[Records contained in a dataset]
....................

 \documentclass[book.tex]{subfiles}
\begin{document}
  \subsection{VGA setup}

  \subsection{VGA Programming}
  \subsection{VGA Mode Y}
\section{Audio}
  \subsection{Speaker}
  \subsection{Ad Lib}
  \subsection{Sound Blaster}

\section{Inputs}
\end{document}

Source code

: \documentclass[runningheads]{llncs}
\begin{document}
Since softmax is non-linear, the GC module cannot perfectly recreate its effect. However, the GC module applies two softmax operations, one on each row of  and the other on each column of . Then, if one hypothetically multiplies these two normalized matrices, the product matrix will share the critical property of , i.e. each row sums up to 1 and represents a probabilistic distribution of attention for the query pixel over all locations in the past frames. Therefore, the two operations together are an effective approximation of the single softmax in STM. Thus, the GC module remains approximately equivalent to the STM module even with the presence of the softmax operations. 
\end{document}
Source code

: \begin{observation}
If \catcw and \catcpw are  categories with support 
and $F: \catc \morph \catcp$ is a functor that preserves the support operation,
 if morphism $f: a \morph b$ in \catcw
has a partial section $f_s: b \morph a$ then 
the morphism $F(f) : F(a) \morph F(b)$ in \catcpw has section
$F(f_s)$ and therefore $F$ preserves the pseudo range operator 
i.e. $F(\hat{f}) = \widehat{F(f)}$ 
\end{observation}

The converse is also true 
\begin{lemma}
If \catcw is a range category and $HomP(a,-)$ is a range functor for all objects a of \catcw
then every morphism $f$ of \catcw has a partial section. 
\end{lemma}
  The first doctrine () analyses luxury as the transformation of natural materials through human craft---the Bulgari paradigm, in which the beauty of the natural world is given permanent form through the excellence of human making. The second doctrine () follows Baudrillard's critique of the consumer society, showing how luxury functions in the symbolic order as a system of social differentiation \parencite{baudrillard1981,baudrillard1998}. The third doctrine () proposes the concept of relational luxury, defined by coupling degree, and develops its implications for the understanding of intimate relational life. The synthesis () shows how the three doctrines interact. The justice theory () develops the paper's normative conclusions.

....................

» WHAT THE TASK ASKS
Your answer should consist of copies of the lines above that include the string "catcw".

» WRITTEN SOLUTION
If \catcw and \catcpw are  categories with support 
 if morphism $f: a \morph b$ in \catcw
If \catcw is a range category and $HomP(a,-)$ is a range functor for all objects a of \catcw
then every morphism $f$ of \catcw has a partial section. 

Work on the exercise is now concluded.